» Exercise aim
The response must consist of all the entries, duplicated without alteration.
= = =
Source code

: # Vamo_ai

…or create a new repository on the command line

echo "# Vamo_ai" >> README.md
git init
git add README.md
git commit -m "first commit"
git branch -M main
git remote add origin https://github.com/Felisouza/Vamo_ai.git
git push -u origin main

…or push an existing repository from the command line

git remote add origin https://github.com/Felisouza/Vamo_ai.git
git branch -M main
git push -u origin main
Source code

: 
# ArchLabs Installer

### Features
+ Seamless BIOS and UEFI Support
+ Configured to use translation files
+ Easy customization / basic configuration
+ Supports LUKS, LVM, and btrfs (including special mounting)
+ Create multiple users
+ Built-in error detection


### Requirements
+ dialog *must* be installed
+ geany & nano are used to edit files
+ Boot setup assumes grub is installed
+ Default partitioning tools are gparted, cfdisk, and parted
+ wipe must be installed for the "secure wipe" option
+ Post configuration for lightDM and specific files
= = =
» Response to the exercise
Source code

: # Vamo_ai

…or create a new repository on the command line

echo "# Vamo_ai" >> README.md
git init
git add README.md
git commit -m "first commit"
git branch -M main
git remote add origin https://github.com/Felisouza/Vamo_ai.git
git push -u origin main

…or push an existing repository from the command line

git remote add origin https://github.com/Felisouza/Vamo_ai.git
git branch -M main
git push -u origin main
Source code

: 
# ArchLabs Installer

### Features
+ Seamless BIOS and UEFI Support
+ Configured to use translation files
+ Easy customization / basic configuration
+ Supports LUKS, LVM, and btrfs (including special mounting)
+ Create multiple users
+ Built-in error detection


### Requirements
+ dialog *must* be installed
+ geany & nano are used to edit files
+ Boot setup assumes grub is installed
+ Default partitioning tools are gparted, cfdisk, and parted
+ wipe must be installed for the "secure wipe" option
+ Post configuration for lightDM and specific files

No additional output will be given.